Com esse viés, parte dos recursos para os projetos de 2024 será viabilizada por um fundo estruturado pelo Inter, que prevê levantar até US$ 30 milhões. “O fato de estarmos tendo muito sucesso nesse fundraising talvez permita que façamos um quarto empreendimento no ano.”

O quarto projeto em avaliação envolve a cidade de Dallas e adicionaria mais 300 unidades ao portfólio de lançamentos do período. A busca pela captação a partir do fundo está ligada, por sua vez, a uma outra conta.

“A crise nos obrigou a ser mais criativos. No modelo original, os bancos financiavam 70% do projeto e, a Resia, os 30% restantes”, observa. “À medida que o mercado de crédito foi piorando, os bancos passaram a financiar entre 50% e 55% e decidimos buscar capital de terceiros para fechar esse gap.”

Hoje, essa equação está em 50% dos bancos e o restante dividido igualmente entre recursos da Resia e de terceiros. À parte dos projetos no radar, a empresa tem quatro empreendimentos em obras e outros quatro em estabilização, com um Valor Geral de Vendas (VGV) somado de cerca de US$ 913 milhões.

Em paralelo, a companhia já está preparando terreno a partir da percepção de que anos melhores estão guardados para a sua operação. No início do mês, a Resia anunciou um investimento de mais de US$ 25 milhões em uma fábrica em Fairburn, na Georgia.

A unidade vai produzir os módulos de banheiros, cozinhas e paredes que, até então, eram fornecidos por terceiros. Em operação há poucas semanas e em fase de ramp up, a fábrica tem capacidade de produzir duas mil unidades por ano e já comporta espaço para chegar às 5 mil unidades previstas pela Resia.

“Quando o Resia Production System estiver 100% implementado e em seu potencial máximo, podemos chegar a um yield of cost de 8%”, diz Menin. “Hoje, estamos em 7% e, o mercado americano, em 6%.” Já para os custos de construção, a estimativa é de uma redução de até 15%.

Spin-off?

Os potenciais ganhos de eficiência com a fábrica foram um dos fatores citados em relatório do Santander em janeiro deste ano, no qual o banco incorporou um “aumento marginal” nas projeções para a Resia, o que incluiu um yield cost de 7,4% para 2026.

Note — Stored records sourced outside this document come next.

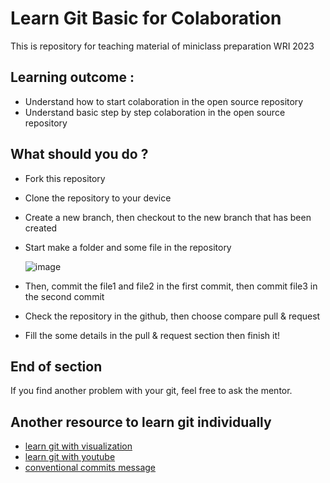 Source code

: # Learn Git Basic for Colaboration
This is repository for teaching material of miniclass preparation WRI 2023
## Learning outcome :
* Understand how to start colaboration in the open source repository
* Understand basic step by step colaboration in the open source repository

## What should you do ?
* Fork this repository
* Clone the repository to your device
* Create a new branch, then checkout to the new branch that has been created 
* Start make a folder and some file in the repository
  
  ![image](https://github.com/srikresna/preparation-git/assets/28501206/59358a72-4994-4065-a1e6-100195b773a7)

* Then, commit the file1 and file2 in the first commit, then commit file3 in the second commit
* Check the repository in the github, then choose compare pull & request
* Fill the some details in the pull & request section then finish it!

## End of section
If you find another problem with your git, feel free to ask the mentor.

## Another resource to learn git individually
* [learn git with visualization](https://learngitbranching.js.org/)
* [learn git with youtube](https://youtube.com/playlist?list=PLFIM0718LjIVknj6sgsSceMqlq242-jNf&si=weyUH7Qqk8392-6y)
* [conventional commits message](https://www.conventionalcommits.org/en/v1.0.0/)

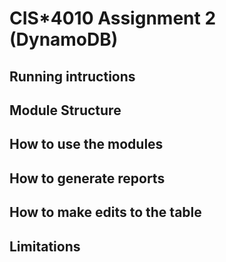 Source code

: # CIS\*4010 Assignment 2 (DynamoDB)

## Running intructions

## Module Structure

## How to use the modules

## How to generate reports

## How to make edits to the table

## Limitations
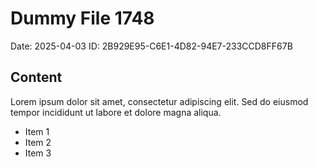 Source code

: # Dummy File 1748

Date: 2025-04-03
ID: 2B929E95-C6E1-4D82-94E7-233CCD8FF67B

## Content

Lorem ipsum dolor sit amet, consectetur adipiscing elit.
Sed do eiusmod tempor incididunt ut labore et dolore magna aliqua.

* Item 1
* Item 2
* Item 3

“Além disso, reduzimos as nossas projeções de cap rate em cerca de 10 base points para 2024-2026”, escreveram os analistas do banco, refletindo a perspectiva de um cenário macro mais normalizado nos EUA.

Em contrapartida, mesmo mantendo a recomendação de outperform, o Santander reduziu o preço-alvo da MRV, de R$ 16 para R$ 13,50. Antes, em novembro de 2023, o banco já havia reduzido o indicador, de R$ 20 para R$ 16, apontando como principal razão as “perspectivas desafiadoras” da Resia.

Já em janeiro desse ano, quando a MRV divulgou a prévia de seus resultados do quarto trimestre de 2023, o Itaú BBA também reduziu o preço-alvo da ação, de R$ 13 para R$ 12, além das projeções de lucro líquido do grupo para 2024 e 2025.

Os analistas do Itaú BBA, que mantiveram a recomendação outperform para o papel, atribuíram parte dessas atualizações ao menor volume de vendas previsto para a Resia, em função de um ambiente ainda desafiador para o setor no mercado americano.

“Para quem olha com o farol baixo, a Resia gerou pouco valor em 2023 e vai gerar pouco valor em 2024. É um pouco essa dicotomia do curto prazo”, diz Menin. “Mas estamos olhando daqui a cinco, sete anos. E temos a convicção de que ela ainda vai destravar um valor gigantesco para a MRV.”

Nesse horizonte, o CEO da MRV&CO não descarta um spin-off da operação, o que poderia passar, inclusive, por uma abertura de capital nos Estados Unidos.

“Essa é uma discussão ainda muito embrionária. Certamente, não acontecerá nesse ano”, ressalta. “Mas já começamos a debater qual é o melhor modelo societário para que, em algum momento, essa joia ainda não percebida possa ser valorada como deveria.”